Mais, en dix ans de pouvoir, Aristide et son dauphin ne parviennent à faire reculer ni la violence politique, ni la corruption de l’administration, ni la misère des masses. Il devient très impopulaire ; un avion américain l’évacue en 29 février 2004. Ni la méthode « big stick » de 1915, ni la voie droit-de-l’hommiste de 1994 n’auront réussi. Les Américains, qui avaient été aussi, face à la menace communiste cubaine, les protecteurs de la dictature des Duvalier du début des années soixante au milieu des années quatre-vingt, auront tout essayé pour Haïti, mais constamment échoué.
En fait, il semble que s’applique à Haïti, la plus ancienne République noire de l’Histoire, la loi universelle du développement. Les aides venues de l’extérieur peuvent parfois utilement colmater des brèches. Mais elles ne remplaceront jamais l’indispensable mobilisation d’une société vers un but partagé. Les systèmes d’éducation, de production et de partage des richesses, d’administration et d’organisation politique ne peuvent naître et grandir qu’avec l’assentiment et la protection des élites et des masses locales. Pourquoi donc la République dominicaine, située sur la partie orientale de l’île, réussit-elle beaucoup mieux qu’Haïti ? Où est le problème ?

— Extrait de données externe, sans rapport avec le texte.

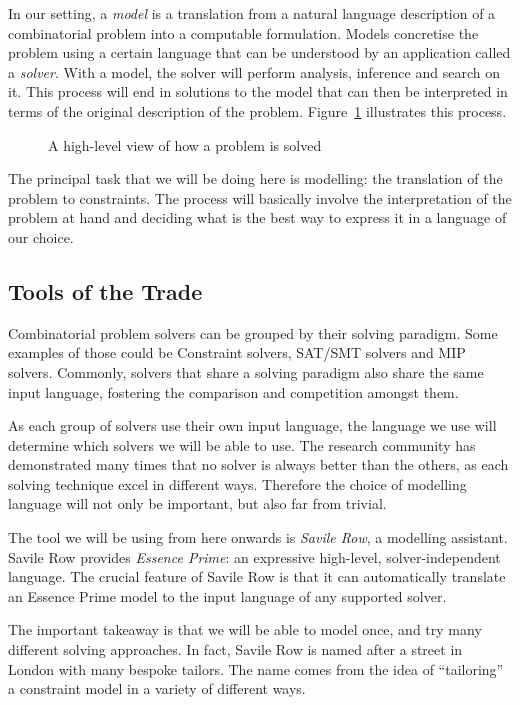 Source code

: In our setting, a \emph{model} is a translation from a natural language
description of a combinatorial problem into a computable formulation. Models
concretise the problem using a certain language that can be understood by an
application called a \emph{solver}. 
With a model, the solver will perform
analysis, inference and search on it. This process will end in solutions to the
model that can then be interpreted in terms of the original description of the
problem. Figure~\ref{fig-modelling} illustrates this process.

\begin{figure}
    \centering
    
    \label{fig-modelling}
    \caption{A high-level view of how a problem is solved}
\end{figure}

The principal task that we will be doing here is modelling: the translation of
the problem to constraints. The process will basically involve the
interpretation of the problem at hand and deciding what is the best way to
express it in a language of our choice.

\subsection{Tools of the Trade}

Combinatorial problem solvers can be grouped by their solving paradigm. Some
examples of those could be Constraint solvers, SAT/SMT solvers and MIP solvers.
Commonly, solvers that share a solving paradigm also share the same input
language, fostering the comparison and competition amongst them. 

As each group of solvers use their own input language, the language we use will
determine which solvers we will be able to use.
The research community has demonstrated many times that no solver is
always better than the others, as each solving technique excel in different
ways. Therefore the choice of modelling language will not only be important, but
also far from trivial.

The tool we will be using from here onwards is \emph{Savile Row}, a modelling
assistant. Savile Row provides \emph{Essence Prime}: an expressive high-level,
solver-independent language. The crucial feature of Savile Row is that it can
automatically translate an Essence Prime model to the input language of any
supported solver. 

The important takeaway is that we will be able to model once, and try many
different solving approaches.  In fact, Savile Row is named after a street in
London with many bespoke tailors. The name comes from the idea of ``tailoring''
a constraint model in a variety of different ways.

Depuis le gigantesque tremblement de terre du 12 janvier 2010, neuf milliards de dollars d’aide internationale se sont déversés sur Haïti. On ne voit pas où ils sont passés. A Port-au-Prince, les détritus s’entassent sur les trottoirs ou sont jetés dans le lit des canaux ; sur les hauteurs, les bidonvilles de Pétionville gangrènent dangereusement les mornes, sans le moindre plan d’urbanisme ; défoncée est la route principale reliant la capitale aux Cayes, le chef-lieu du département du sud. C’est le sous-développement dans sa version la plus caricaturale, où les infrastructures sont submergées par l’explosion démographique. Le plus grand scandale d’Haïti est que cette terre riche et gorgée d’eau (qui réalisait un quart du commerce extérieur de la France en 1780) importe aujourd’hui plus de la moitié de sa nourriture.
Ancien entrepreneur dans l’agro-alimentaire, le nouveau président haïtien a décidé d’y mettre fin. Il a donc décidé de commencer sa « caravane du changement » par les campagnes les plus reculées : barrages de rétention d’eau, curage des rivières, électrification…
Jovenel Moïse a aussi compris que sans Etat de droit, il n’y aurait jamais d’investisseurs internationaux à long terme. Il pense que les ONG, aussi bien intentionnées soient-elles, ne sont jamais que des cautères sur une jambe de bois. Il sait que le chemin vers le retour à la pleine souveraineté d’Haïti passe par son indépendance économique. Le développement de l’île ? Aide-toi, le ciel t’aidera.